Innovative methods for studying migration dynamics: Insights from the DYNAMIG project

This report presents methodological insights from the DYNAMIG project, which studies migration decision-making as a dynamic and evolving process rather than a one-off choice. Gender mainstreaming is essential. Gender norms and inequalities shape migration aspirations and constraints and affect who can be reached by different research methods. Social media advertising enables fast, scalable recruitment for survey experiments in the Global South, but systematically produces gender and access biases that require active correction and monitoring. Elite conjoint survey experiments provide structured and rare evidence on how policymakers and experts understand migration drivers and policy levers, complementing migrant-focused data. Digital diaries capture migration decision-making as it unfolds over time, revealing shifts in aspirations, emotions, and information that retrospective approaches miss. Visual elicitation tools, such as the Blob Bridge, help access affective and relational dimensions of migration that are difficult to verbalize through standard interviews. Overall, the report shows that migration research benefits from combining complementary methods within designs that are context-sensitive, ethically grounded, especially if researchers are aware of and appropriately deal with their limits.

18 December 2025

Migration Decision Making and Heterogeneities, Infrastructures and Trajectories of African Migrations

This report examines migrant decision-making processes among African populations through a comparative, multi-sited qualitative study conducted in Kenya, Morocco, Nigeria, and diasporas in Italy and the UK. Drawing on 179 semi-structured interviews and 18 longitudinal digital diaries collected between 2023 and 2024, it reveals migration aspirations, planning and trajectories as iterative and contextually contingent, rather than linear or predetermined. Analysis demonstrates significant heterogeneity in decision-making stages - from non-migration and aspiration to preparation, transit, settlement, and return - with participants frequently oscillating between these positions amid evolving personal circumstances, social networks and structural constraints. Legal statuses varied widely, encompassing internal migrants, regional movers, refugees, long-term European residents, returnees, and users of regular/irregular pathways.

28 May 2025

The three stages of the pre-migration journey: Insights from digital diaries

Necla Acik reflects on her experience with digital diaries, where she followed 18 individuals over half a year to explore how migration decisions take shape.
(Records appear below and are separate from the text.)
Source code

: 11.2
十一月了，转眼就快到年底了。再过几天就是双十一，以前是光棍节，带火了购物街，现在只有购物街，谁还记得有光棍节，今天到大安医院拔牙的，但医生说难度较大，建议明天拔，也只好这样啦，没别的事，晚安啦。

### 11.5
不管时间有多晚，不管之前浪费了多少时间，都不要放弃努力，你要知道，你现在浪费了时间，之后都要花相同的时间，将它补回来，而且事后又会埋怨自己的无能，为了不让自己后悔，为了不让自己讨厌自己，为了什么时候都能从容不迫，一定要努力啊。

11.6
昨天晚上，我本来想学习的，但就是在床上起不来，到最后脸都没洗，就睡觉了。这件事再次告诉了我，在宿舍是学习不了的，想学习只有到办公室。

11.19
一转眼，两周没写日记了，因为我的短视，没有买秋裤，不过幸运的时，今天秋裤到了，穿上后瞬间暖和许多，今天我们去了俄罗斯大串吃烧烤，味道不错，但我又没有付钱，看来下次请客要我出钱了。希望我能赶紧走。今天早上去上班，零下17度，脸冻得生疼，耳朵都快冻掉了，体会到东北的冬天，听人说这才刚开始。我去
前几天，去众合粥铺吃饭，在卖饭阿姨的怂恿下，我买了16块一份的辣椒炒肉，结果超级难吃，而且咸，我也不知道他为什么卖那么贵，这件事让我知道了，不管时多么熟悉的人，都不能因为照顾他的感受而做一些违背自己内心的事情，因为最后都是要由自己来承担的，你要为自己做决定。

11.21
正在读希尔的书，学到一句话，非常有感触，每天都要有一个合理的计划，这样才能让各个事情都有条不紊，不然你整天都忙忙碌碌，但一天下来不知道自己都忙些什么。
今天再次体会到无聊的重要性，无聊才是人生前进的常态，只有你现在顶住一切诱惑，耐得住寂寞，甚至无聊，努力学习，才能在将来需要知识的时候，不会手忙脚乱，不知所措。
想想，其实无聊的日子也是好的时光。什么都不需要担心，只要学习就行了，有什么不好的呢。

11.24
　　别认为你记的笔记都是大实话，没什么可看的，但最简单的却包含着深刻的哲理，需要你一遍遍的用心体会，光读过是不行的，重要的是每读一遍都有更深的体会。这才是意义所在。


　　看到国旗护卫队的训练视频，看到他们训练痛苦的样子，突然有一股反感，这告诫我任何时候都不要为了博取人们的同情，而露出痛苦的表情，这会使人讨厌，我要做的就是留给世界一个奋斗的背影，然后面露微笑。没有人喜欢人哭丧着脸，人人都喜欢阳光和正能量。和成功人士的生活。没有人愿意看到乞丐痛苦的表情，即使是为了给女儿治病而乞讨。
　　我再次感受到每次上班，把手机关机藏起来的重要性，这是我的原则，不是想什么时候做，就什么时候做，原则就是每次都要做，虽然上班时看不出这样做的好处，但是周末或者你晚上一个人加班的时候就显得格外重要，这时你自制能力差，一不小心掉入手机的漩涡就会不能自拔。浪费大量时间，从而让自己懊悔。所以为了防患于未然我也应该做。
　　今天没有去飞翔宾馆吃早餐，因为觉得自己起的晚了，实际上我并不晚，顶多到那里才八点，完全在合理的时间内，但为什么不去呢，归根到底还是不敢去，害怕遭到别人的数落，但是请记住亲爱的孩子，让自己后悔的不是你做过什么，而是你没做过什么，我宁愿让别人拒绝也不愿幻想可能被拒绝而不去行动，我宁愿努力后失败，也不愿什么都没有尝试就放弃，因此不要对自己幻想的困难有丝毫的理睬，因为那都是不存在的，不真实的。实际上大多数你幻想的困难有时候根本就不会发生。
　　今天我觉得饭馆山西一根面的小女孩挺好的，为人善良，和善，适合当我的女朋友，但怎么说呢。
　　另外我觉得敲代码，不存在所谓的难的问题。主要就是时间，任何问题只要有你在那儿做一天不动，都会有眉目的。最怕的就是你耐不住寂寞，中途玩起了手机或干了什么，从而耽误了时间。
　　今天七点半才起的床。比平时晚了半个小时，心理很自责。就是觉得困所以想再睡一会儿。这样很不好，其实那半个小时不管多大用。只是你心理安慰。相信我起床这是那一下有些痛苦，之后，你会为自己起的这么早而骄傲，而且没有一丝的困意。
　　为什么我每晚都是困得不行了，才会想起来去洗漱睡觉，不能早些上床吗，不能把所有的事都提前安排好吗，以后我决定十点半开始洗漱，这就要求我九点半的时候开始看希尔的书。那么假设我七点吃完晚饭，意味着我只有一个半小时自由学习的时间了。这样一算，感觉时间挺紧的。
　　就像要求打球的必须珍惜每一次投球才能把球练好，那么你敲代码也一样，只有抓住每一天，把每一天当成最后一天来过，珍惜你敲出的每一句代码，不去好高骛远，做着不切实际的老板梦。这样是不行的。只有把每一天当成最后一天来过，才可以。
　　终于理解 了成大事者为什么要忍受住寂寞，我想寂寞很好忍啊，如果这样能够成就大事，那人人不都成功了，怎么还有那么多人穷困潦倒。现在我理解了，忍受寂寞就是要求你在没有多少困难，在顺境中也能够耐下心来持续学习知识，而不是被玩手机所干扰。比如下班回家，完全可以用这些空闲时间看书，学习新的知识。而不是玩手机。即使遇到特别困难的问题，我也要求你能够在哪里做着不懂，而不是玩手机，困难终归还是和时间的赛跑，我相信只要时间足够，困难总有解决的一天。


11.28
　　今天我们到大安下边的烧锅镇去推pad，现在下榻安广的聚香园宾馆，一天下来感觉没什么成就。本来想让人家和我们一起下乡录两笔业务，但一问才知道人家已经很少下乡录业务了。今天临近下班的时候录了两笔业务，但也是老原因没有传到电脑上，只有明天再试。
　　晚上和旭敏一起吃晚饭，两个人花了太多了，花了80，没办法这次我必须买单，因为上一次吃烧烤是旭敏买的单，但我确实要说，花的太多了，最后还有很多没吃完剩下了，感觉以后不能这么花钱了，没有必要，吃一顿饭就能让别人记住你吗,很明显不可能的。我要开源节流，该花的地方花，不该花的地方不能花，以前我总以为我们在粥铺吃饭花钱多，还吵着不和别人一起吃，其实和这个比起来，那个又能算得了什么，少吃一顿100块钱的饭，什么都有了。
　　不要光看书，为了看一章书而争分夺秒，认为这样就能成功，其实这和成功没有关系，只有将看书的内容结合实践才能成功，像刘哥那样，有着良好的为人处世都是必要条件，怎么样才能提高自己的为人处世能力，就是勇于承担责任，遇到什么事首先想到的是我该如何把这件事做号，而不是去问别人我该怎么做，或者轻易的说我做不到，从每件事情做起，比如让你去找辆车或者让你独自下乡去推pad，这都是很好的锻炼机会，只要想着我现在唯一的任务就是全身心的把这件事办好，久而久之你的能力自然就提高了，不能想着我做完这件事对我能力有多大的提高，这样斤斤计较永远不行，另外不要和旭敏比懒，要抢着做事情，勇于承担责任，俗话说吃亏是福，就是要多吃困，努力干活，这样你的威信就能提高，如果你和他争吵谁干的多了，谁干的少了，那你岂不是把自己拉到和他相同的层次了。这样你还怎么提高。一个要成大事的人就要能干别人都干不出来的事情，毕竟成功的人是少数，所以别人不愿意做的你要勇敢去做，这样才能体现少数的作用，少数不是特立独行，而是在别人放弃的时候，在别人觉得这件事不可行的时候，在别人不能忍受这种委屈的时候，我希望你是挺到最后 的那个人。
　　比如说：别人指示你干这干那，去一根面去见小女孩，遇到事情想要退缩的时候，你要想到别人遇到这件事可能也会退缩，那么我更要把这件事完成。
The diaries reveal that migration begins long before departure, unfolding as a pre-migration ‘journey’ with three key stages. Understanding this process is essential to ensuring safe migration pathways.

19 July 2024

Emerging insights from our work in Kenya, Morocco and Nigeria

Omololá Olárìndé and Necla Acik share some of the emerging findings of our research, focusing on social media and gender, and reflect on what they take away from the workshops in Ilara-Mokin, Nairobi and Rabat.

10 November 2023

Conceptual framework: Report of synthesis of recent theoretical developments

This paper looks at recent discussions and trends on African migration, and reviews recent theoretical and methodological developments on migration decision-making within and beyond Africa. By doing so, it seeks to better understand the decision-making process of heterogeneous groups of aspiring migrants at different stages in their potential and actual journeys.